#### Your instructions:
Scan the records for "lines" and copy each line that contains it.

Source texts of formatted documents
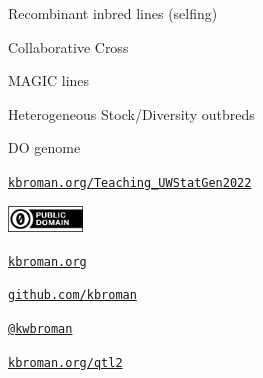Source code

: \documentclass[aspectratio=169,12pt,t]{beamer}
\begin{document}
\begin{frame}[c]{Recombinant inbred lines (selfing)}
\end{frame}

\begin{frame}[c]{Collaborative Cross}
\end{frame}

\begin{frame}[c]{MAGIC lines}
\end{frame}

\begin{frame}[c]{Heterogeneous Stock/Diversity outbreds}
\end{frame}

\begin{frame}[c]{DO genome}
\end{frame}



\begin{frame}[c]{}

\Large

\href{https://kbroman.org/Teaching_UWStatGen2022}{\tt kbroman.org/Teaching\_UWStatGen2022}

\vspace*{-7mm}
\hfill
\href{https://creativecommons.org/publicdomain/zero/1.0/}{\includegraphics[height=7mm]{Figs/cc-zero.png}}

\vspace{3mm}

\href{https://kbroman.org}{\tt \lolit kbroman.org}

\vspace{4mm}

\href{https://github.com/kbroman}{\tt \lolit github.com/kbroman}

\vspace{4mm}

\href{https://twitter.com/kwbroman}{\tt \lolit @kwbroman}

\vspace{4mm}

\href{https://kbroman.org/qtl2}{\tt \lolit kbroman.org/qtl2}





\end{frame}
\end{document}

#### Solved problem:
\begin{frame}[c]{Recombinant inbred lines (selfing)}
\begin{frame}[c]{MAGIC lines}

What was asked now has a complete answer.